__The problem__:
An exact copy of the data is needed, one that excludes all pictures.

------ Task data ------

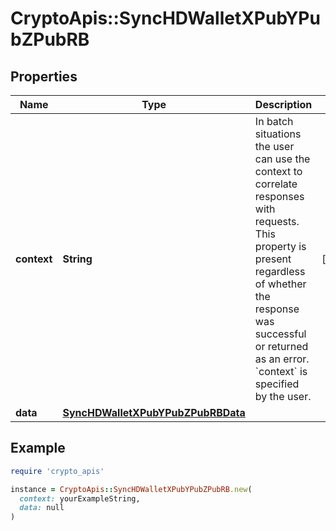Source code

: # CryptoApis::SyncHDWalletXPubYPubZPubRB

## Properties

| Name | Type | Description | Notes |
| ---- | ---- | ----------- | ----- |
| **context** | **String** | In batch situations the user can use the context to correlate responses with requests. This property is present regardless of whether the response was successful or returned as an error. &#x60;context&#x60; is specified by the user. | [optional] |
| **data** | [**SyncHDWalletXPubYPubZPubRBData**](SyncHDWalletXPubYPubZPubRBData.md) |  |  |

## Example

```ruby
require 'crypto_apis'

instance = CryptoApis::SyncHDWalletXPubYPubZPubRB.new(
  context: yourExampleString,
  data: null
)
```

------

__Problem solution__:
Source code

: # CryptoApis::SyncHDWalletXPubYPubZPubRB

## Properties

| Name | Type | Description | Notes |
| ---- | ---- | ----------- | ----- |
| **context** | **String** | In batch situations the user can use the context to correlate responses with requests. This property is present regardless of whether the response was successful or returned as an error. &#x60;context&#x60; is specified by the user. | [optional] |
| **data** | [**SyncHDWalletXPubYPubZPubRBData**](SyncHDWalletXPubYPubZPubRBData.md) |  |  |

## Example

```ruby
require 'crypto_apis'

instance = CryptoApis::SyncHDWalletXPubYPubZPubRB.new(
  context: yourExampleString,
  data: null
)
```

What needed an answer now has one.